**Dataset records**
※ ※ ※
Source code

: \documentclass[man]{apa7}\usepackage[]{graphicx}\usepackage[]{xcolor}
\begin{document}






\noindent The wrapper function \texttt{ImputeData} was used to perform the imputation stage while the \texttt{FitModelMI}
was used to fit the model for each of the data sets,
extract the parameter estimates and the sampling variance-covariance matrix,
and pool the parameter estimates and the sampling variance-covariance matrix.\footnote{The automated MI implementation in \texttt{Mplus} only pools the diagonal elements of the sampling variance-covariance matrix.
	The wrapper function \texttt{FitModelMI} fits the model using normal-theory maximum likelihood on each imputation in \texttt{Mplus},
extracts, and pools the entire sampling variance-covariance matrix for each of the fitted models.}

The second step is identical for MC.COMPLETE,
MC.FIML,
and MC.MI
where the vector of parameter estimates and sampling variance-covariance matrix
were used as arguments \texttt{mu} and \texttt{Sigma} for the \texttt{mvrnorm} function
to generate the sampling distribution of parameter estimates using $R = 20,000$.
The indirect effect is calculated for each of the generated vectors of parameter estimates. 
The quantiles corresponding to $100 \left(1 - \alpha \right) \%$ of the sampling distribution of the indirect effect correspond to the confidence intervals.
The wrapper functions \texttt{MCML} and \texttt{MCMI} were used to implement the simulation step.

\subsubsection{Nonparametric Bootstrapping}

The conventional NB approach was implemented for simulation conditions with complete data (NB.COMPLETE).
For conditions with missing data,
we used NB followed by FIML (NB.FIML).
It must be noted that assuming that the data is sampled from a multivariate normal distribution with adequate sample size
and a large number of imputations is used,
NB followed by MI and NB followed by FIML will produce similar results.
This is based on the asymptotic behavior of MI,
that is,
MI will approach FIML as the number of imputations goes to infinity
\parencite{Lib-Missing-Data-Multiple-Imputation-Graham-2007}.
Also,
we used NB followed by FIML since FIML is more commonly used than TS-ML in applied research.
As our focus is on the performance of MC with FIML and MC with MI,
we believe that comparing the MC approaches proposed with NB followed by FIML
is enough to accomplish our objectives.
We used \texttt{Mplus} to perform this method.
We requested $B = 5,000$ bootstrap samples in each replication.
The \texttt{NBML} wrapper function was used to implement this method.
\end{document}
※ ※ ※
**Problem statement**
Write all the entries again precisely as they were given.

**Written solution**
Source code

: \documentclass[man]{apa7}\usepackage[]{graphicx}\usepackage[]{xcolor}
\begin{document}






\noindent The wrapper function \texttt{ImputeData} was used to perform the imputation stage while the \texttt{FitModelMI}
was used to fit the model for each of the data sets,
extract the parameter estimates and the sampling variance-covariance matrix,
and pool the parameter estimates and the sampling variance-covariance matrix.\footnote{The automated MI implementation in \texttt{Mplus} only pools the diagonal elements of the sampling variance-covariance matrix.
	The wrapper function \texttt{FitModelMI} fits the model using normal-theory maximum likelihood on each imputation in \texttt{Mplus},
extracts, and pools the entire sampling variance-covariance matrix for each of the fitted models.}

The second step is identical for MC.COMPLETE,
MC.FIML,
and MC.MI
where the vector of parameter estimates and sampling variance-covariance matrix
were used as arguments \texttt{mu} and \texttt{Sigma} for the \texttt{mvrnorm} function
to generate the sampling distribution of parameter estimates using $R = 20,000$.
The indirect effect is calculated for each of the generated vectors of parameter estimates. 
The quantiles corresponding to $100 \left(1 - \alpha \right) \%$ of the sampling distribution of the indirect effect correspond to the confidence intervals.
The wrapper functions \texttt{MCML} and \texttt{MCMI} were used to implement the simulation step.

\subsubsection{Nonparametric Bootstrapping}

The conventional NB approach was implemented for simulation conditions with complete data (NB.COMPLETE).
For conditions with missing data,
we used NB followed by FIML (NB.FIML).
It must be noted that assuming that the data is sampled from a multivariate normal distribution with adequate sample size
and a large number of imputations is used,
NB followed by MI and NB followed by FIML will produce similar results.
This is based on the asymptotic behavior of MI,
that is,
MI will approach FIML as the number of imputations goes to infinity
\parencite{Lib-Missing-Data-Multiple-Imputation-Graham-2007}.
Also,
we used NB followed by FIML since FIML is more commonly used than TS-ML in applied research.
As our focus is on the performance of MC with FIML and MC with MI,
we believe that comparing the MC approaches proposed with NB followed by FIML
is enough to accomplish our objectives.
We used \texttt{Mplus} to perform this method.
We requested $B = 5,000$ bootstrap samples in each replication.
The \texttt{NBML} wrapper function was used to implement this method.
\end{document}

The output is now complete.